Warner said she isn’t concerned about the event being disrupted but doesn’t understand why McColl got involved.
“I didn’t think we’d have any issues, but this really put the scare into the venue,” Warner said. “I don’t really know why she’s upset about something that totally, definitely doesn’t involve her at all.”
Warner aims to use proceeds from the event as a fundraiser for dispensaries and individuals disrupted by RCMP activity.
After learning of McColl’s call to organizers, lawyer Kirk Tousaw sent her a letter on behalf of Warner.
“You have intentionally and maliciously interfered with the fundraiser’s economic interests and the contractual relationship existing between the fundraiser and the venue in an attempt to have the venue breach contract,” Tousaw stated, in the letter.
Tousaw said if McColl did not cease and desist her actions immediately she would be held liable for any damages incurred.

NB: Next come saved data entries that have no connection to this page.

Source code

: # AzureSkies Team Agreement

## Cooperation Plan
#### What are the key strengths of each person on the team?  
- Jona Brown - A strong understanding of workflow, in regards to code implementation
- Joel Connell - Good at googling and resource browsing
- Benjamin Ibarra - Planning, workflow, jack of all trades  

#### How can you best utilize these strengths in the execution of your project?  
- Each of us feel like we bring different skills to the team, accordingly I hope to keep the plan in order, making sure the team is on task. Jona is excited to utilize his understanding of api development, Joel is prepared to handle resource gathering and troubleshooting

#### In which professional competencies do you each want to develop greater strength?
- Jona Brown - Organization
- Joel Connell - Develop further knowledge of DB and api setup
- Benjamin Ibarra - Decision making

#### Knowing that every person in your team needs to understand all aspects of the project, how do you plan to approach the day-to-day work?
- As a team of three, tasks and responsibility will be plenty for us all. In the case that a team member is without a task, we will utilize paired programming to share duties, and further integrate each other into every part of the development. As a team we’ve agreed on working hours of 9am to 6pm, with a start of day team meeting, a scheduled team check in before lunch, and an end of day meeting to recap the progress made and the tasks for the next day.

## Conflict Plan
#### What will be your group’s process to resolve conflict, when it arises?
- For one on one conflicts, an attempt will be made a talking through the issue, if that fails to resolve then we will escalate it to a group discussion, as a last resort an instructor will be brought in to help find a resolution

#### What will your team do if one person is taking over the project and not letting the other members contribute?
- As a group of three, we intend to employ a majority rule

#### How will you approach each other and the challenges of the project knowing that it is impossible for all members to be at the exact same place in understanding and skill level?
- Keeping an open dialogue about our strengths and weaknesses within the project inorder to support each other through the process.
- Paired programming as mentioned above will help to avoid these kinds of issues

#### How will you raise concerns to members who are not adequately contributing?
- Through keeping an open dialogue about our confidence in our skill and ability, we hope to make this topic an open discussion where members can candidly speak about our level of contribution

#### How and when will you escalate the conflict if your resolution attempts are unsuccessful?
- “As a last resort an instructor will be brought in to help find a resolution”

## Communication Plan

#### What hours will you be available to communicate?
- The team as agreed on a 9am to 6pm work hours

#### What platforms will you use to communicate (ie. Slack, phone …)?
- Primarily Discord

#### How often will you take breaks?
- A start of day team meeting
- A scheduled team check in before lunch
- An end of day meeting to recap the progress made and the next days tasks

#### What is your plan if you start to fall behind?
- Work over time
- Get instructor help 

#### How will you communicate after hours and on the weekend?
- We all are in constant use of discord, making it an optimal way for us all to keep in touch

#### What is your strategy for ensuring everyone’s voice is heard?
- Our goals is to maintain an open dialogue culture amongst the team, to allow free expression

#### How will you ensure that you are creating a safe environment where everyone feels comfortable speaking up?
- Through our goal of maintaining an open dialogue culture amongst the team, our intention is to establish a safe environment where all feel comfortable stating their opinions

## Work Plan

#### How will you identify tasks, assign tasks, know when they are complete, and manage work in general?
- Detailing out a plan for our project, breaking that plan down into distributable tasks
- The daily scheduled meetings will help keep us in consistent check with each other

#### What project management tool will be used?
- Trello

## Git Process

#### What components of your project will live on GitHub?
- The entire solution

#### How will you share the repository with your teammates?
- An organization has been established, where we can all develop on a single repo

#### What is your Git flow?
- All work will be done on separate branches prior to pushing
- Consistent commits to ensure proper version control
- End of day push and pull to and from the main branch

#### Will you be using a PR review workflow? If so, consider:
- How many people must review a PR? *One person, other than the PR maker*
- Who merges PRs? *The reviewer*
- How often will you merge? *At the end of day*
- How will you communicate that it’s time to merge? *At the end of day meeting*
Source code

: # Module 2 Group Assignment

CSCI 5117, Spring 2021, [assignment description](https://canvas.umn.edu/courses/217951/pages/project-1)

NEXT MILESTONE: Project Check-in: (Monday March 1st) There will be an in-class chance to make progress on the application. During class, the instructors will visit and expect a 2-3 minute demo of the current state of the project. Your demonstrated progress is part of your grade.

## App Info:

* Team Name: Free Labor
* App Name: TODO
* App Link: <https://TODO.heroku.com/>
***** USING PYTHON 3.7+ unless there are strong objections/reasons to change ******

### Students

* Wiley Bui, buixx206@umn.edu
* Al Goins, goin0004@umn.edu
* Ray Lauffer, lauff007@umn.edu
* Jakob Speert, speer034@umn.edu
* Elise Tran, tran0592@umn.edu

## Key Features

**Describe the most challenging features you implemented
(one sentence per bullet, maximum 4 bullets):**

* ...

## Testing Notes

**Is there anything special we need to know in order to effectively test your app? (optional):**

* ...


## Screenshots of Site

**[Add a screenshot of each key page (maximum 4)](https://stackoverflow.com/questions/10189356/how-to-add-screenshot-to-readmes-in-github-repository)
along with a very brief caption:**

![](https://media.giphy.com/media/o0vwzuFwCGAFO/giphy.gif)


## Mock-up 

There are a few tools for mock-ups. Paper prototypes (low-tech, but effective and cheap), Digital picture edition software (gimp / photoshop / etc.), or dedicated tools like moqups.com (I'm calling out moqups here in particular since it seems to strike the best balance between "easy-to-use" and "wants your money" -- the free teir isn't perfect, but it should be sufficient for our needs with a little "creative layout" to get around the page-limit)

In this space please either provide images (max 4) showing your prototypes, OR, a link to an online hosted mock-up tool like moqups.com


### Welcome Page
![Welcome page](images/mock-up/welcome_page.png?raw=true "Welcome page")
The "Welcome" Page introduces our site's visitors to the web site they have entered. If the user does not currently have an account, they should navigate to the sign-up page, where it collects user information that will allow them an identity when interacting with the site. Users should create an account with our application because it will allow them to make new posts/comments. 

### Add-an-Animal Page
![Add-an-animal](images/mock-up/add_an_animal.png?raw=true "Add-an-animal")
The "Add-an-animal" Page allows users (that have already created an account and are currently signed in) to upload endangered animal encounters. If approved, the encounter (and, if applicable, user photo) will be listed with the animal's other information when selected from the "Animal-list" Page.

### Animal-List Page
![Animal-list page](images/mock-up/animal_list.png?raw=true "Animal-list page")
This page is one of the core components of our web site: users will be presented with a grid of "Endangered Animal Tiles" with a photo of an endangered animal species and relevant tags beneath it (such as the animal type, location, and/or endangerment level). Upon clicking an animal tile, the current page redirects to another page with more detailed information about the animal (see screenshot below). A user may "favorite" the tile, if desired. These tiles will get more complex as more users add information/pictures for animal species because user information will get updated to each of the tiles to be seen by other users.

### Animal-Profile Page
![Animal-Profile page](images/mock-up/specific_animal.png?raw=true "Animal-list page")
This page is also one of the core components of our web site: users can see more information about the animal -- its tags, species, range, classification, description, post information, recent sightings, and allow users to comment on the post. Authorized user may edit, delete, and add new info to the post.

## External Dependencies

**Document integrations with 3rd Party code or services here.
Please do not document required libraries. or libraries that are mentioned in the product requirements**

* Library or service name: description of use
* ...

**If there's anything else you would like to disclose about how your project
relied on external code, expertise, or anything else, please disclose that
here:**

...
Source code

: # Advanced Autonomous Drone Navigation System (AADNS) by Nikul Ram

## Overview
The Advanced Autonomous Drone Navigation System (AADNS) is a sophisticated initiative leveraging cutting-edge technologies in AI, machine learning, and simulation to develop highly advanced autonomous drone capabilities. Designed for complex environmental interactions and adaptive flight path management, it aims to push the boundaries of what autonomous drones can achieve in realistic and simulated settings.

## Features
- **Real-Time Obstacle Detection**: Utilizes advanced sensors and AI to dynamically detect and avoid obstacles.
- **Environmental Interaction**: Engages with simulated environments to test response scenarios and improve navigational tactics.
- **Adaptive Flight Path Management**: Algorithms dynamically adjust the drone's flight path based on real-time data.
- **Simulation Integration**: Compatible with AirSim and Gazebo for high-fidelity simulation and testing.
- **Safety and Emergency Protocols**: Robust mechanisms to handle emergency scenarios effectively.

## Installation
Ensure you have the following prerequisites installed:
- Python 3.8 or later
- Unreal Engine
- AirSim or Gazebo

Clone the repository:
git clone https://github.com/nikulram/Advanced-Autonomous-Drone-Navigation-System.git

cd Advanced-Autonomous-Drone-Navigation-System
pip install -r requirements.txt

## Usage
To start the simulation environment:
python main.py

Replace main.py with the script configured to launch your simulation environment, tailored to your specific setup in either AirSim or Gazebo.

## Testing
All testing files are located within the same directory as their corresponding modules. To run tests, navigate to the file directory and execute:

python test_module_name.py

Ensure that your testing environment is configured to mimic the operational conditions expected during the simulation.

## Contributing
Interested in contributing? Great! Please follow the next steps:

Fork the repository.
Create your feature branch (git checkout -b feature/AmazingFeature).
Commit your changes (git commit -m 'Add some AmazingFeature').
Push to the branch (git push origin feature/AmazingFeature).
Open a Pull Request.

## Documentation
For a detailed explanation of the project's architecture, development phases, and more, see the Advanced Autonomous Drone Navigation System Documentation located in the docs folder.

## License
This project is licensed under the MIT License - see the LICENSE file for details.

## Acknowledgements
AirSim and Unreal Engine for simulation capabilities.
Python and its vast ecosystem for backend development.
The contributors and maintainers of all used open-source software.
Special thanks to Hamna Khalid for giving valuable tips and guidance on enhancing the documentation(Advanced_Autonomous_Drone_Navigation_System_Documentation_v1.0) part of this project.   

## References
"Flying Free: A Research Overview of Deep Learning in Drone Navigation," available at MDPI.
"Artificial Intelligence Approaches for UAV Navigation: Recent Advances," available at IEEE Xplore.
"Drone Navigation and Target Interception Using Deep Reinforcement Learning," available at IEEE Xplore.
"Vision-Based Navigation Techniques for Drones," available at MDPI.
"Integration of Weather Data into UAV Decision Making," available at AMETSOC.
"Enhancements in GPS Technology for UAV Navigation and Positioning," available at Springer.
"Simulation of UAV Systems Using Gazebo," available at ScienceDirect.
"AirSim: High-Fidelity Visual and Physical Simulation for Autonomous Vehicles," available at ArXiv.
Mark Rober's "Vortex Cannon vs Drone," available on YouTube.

McColl said she has had no involvement with the event and any claims she did were “slander.”
“I never called the venue – that is a lie,” McColl said in an email statement.
Warner plans to go ahead with the event this Saturday, under strict instructions from authorities.
“The RCMP have stipulated that the event will have no open product sales, but attendees are able to self-medicate provided they have a license,” Warner said.
Tickets are still available at select dispensary locations, from Warner and at the door of the Duncan event.